Perdemos la vecindad
Europa lo fía todo a sus valores democráticos y a su inmenso mercado, pero Rusia y el mundo árabe piensan en geopolítica
Llega fin de año, e intentamos hacer balance de lo logrado. Mirando a nuestro alrededor encontramos dos noticias buenas y dos malas. En el haber tenemos el acuerdo con Irán. Es vprovisional, sí, y todavía tiene que dar sus frutos. Pero haber logrado detener, aunque sea temporalmente, un tren que se encaminaba hacia la nuclearización de la teocracia iraní y el consiguiente conflicto bélico con Irán y EE UU es un logro que debe ser celebrado.

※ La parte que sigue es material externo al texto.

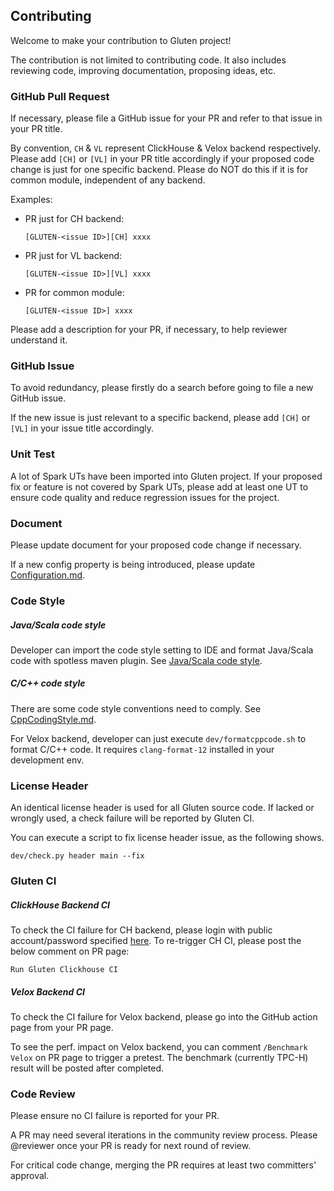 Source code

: ## Contributing

Welcome to make your contribution to Gluten project!

The contribution is not limited to contributing code. It also includes reviewing code, improving documentation, proposing ideas, etc.

### GitHub Pull Request

If necessary, please file a GitHub issue for your PR and refer to that issue in your PR title.

By convention, `CH` & `VL` represent ClickHouse & Velox backend respectively. Please add `[CH]` or `[VL]` in your PR title
accordingly if your proposed code change is just for one specific backend. Please do NOT do this if it is for common module,
independent of any backend.

Examples:
* PR just for CH backend:

  `[GLUTEN-<issue ID>][CH] xxxx`

* PR just for VL backend:

  `[GLUTEN-<issue ID>][VL] xxxx`

* PR for common module:

  `[GLUTEN-<issue ID>] xxxx`

Please add a description for your PR, if necessary, to help reviewer understand it.

### GitHub Issue

To avoid redundancy, please firstly do a search before going to file a new GitHub issue.

If the new issue is just relevant to a specific backend, please add `[CH]` or `[VL]` in your issue title accordingly.

### Unit Test

A lot of Spark UTs have been imported into Gluten project. If your proposed fix or feature is not covered by Spark UTs,
please add at least one UT to ensure code quality and reduce regression issues for the project.

### Document

Please update document for your proposed code change if necessary.

If a new config property is being introduced, please update [Configuration.md](https://github.com/oap-project/gluten/blob/main/docs/Configuration.md).

### Code Style

##### Java/Scala code style
Developer can import the code style setting to IDE and format Java/Scala code with spotless maven plugin. See [Java/Scala code style](https://github.com/oap-project/gluten/blob/main/docs/developers/NewToGluten.md#javascala-code-style).

##### C/C++ code style
There are some code style conventions need to comply. See [CppCodingStyle.md](https://github.com/oap-project/gluten/blob/main/docs/developers/CppCodingStyle.md).

For Velox backend, developer can just execute `dev/formatcppcode.sh` to format C/C++ code. It requires `clang-format-12`
installed in your development env.

### License Header

An identical license header is used for all Gluten source code. If lacked or wrongly used, a check failure will be reported by Gluten CI.

You can execute a script to fix license header issue, as the following shows.

`dev/check.py header main --fix`

### Gluten CI

##### ClickHouse Backend CI
To check the CI failure for CH backend, please login with public account/password specified [here](https://github.com/oap-project/gluten/blob/main/docs/get-started/ClickHouse.md#new-ci-system).
To re-trigger CH CI, please post the below comment on PR page:

`Run Gluten Clickhouse CI`

##### Velox Backend CI
To check the CI failure for Velox backend, please go into the GitHub action page from your PR page.

To see the perf. impact on Velox backend, you can comment `/Benchmark Velox` on PR page to trigger a pretest. The benchmark
(currently TPC-H) result will be posted after completed.

### Code Review

Please ensure no CI failure is reported for your PR.

A PR may need several iterations in the community review process. Please @reviewer once your PR is ready for next round of review.

For critical code change, merging the PR requires at least two committers' approval.
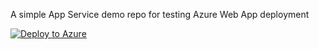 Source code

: A simple App Service demo repo for testing Azure Web App deployment

[![Deploy to Azure](https://aka.ms/deploytoazurebutton)](https://portal.azure.com/#create/Microsoft.Template/uri/https%3A%2F%2Fraw.githubusercontent.com%2FRudyRi%2FAppServiceDemo%2Frefs%2Fheads%2Fmain%2Fazuredeploy.json)
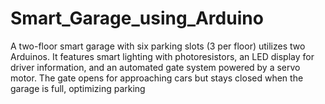 # Smart_Garage_using_Arduino
A two-floor smart garage with six parking slots (3 per floor) utilizes two Arduinos. It features smart lighting with photoresistors, an LED display for driver information, and an automated gate system powered by a servo motor. The gate opens for approaching cars but stays closed when the garage is full, optimizing parking
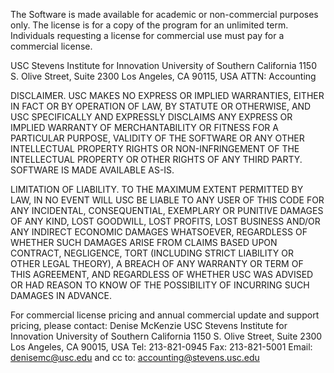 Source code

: The Software is made available for academic or non-commercial purposes only. The license is for a copy of the program for an unlimited term. Individuals requesting a license for commercial use must pay for a commercial license.

USC Stevens Institute for Innovation University of Southern California 1150 S. Olive Street, Suite 2300 Los Angeles, CA 90115, USA ATTN: Accounting

DISCLAIMER.  USC MAKES NO EXPRESS OR IMPLIED WARRANTIES, EITHER IN FACT OR BY OPERATION OF LAW, BY STATUTE OR OTHERWISE, AND USC SPECIFICALLY AND EXPRESSLY DISCLAIMS ANY EXPRESS OR IMPLIED WARRANTY OF MERCHANTABILITY OR FITNESS FOR A PARTICULAR PURPOSE, VALIDITY OF THE SOFTWARE OR ANY OTHER INTELLECTUAL PROPERTY RIGHTS OR NON-INFRINGEMENT OF THE INTELLECTUAL PROPERTY OR OTHER RIGHTS OF ANY THIRD PARTY. SOFTWARE IS MADE AVAILABLE AS-IS.

LIMITATION OF LIABILITY.  TO THE MAXIMUM EXTENT PERMITTED BY LAW, IN NO EVENT WILL USC BE LIABLE TO ANY USER OF THIS CODE FOR ANY INCIDENTAL, CONSEQUENTIAL, EXEMPLARY OR PUNITIVE DAMAGES OF ANY KIND, LOST GOODWILL, LOST PROFITS, LOST BUSINESS AND/OR ANY INDIRECT ECONOMIC DAMAGES WHATSOEVER, REGARDLESS OF WHETHER SUCH DAMAGES ARISE FROM CLAIMS BASED UPON CONTRACT, NEGLIGENCE, TORT (INCLUDING STRICT LIABILITY OR OTHER LEGAL THEORY), A BREACH OF ANY WARRANTY OR TERM OF THIS AGREEMENT, AND REGARDLESS OF WHETHER USC WAS ADVISED OR HAD REASON TO KNOW OF THE POSSIBILITY OF INCURRING SUCH DAMAGES IN ADVANCE.

For commercial license pricing and annual commercial update and support pricing, please contact: Denise McKenzie
USC Stevens Institute for Innovation University of Southern California 1150 S. Olive Street, Suite 2300 Los Angeles, CA 90015, USA Tel: 213-821-0945
Fax: 213-821-5001 Email: denisemc@usc.edu and cc to: accounting@stevens.usc.edu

Más cerca, y en una escala más pequeña, tenemos el acuerdo entre Serbia y Kosovo; un acuerdo que, de nuevo, no resuelve inmediatamente los problemas pero que los cambia de vía y permite que los dos países, en lugar de mirarse con odio, comiencen a mirar hacia Europa. Estos dos acuerdos, cada uno a su manera, permiten comenzar a tirar del hilo que desenredará dos ovillos cruciales para la estabilidad de Oriente Próximo y los Balcanes: aunque queda mucho por hacer, la lógica del acuerdo ha sustituido a la lógica del conflicto. No es poco.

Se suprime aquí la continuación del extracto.